**TASK ITEM**
What are the lines from the top of the entries through the one with "designed and applied"? Write them out exactly, with no pictures.

**RECORDS FOR THE EXERCISE**
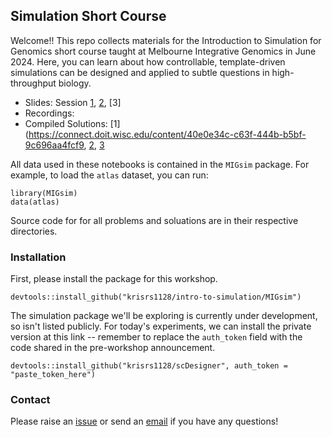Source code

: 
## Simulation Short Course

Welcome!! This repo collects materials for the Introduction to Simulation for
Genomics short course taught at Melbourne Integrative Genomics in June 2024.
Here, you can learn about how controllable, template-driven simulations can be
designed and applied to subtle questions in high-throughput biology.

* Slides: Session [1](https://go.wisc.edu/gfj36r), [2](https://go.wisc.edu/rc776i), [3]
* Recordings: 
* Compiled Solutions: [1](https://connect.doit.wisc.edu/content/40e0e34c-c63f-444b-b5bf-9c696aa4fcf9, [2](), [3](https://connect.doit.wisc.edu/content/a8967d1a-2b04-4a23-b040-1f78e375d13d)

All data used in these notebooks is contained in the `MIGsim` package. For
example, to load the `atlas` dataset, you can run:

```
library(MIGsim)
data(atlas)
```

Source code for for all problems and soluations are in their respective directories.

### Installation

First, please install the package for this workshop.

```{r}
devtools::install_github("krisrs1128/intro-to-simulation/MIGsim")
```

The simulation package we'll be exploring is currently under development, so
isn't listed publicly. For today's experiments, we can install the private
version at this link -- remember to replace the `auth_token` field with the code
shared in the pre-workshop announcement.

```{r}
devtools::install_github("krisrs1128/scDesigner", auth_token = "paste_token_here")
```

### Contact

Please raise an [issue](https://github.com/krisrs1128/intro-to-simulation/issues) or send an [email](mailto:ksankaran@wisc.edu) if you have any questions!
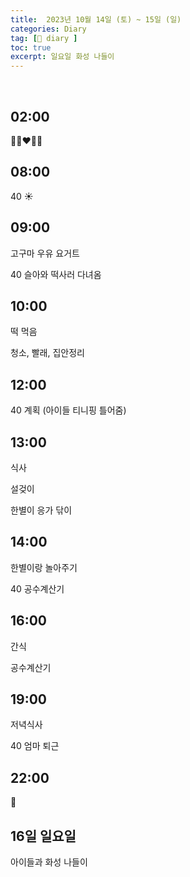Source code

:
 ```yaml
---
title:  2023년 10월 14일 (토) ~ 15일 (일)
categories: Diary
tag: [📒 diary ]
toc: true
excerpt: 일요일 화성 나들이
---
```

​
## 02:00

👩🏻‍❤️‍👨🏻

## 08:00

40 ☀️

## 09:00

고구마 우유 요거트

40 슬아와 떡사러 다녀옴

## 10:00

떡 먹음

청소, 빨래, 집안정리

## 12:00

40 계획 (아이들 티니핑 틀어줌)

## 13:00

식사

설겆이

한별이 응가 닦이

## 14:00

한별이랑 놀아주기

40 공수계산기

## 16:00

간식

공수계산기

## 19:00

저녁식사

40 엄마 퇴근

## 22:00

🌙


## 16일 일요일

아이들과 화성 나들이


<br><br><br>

**EXPECTED ANSWER**
Source code

: 
## Simulation Short Course

Welcome!! This repo collects materials for the Introduction to Simulation for
Genomics short course taught at Melbourne Integrative Genomics in June 2024.
Here, you can learn about how controllable, template-driven simulations can be
designed and applied to subtle questions in high-throughput biology.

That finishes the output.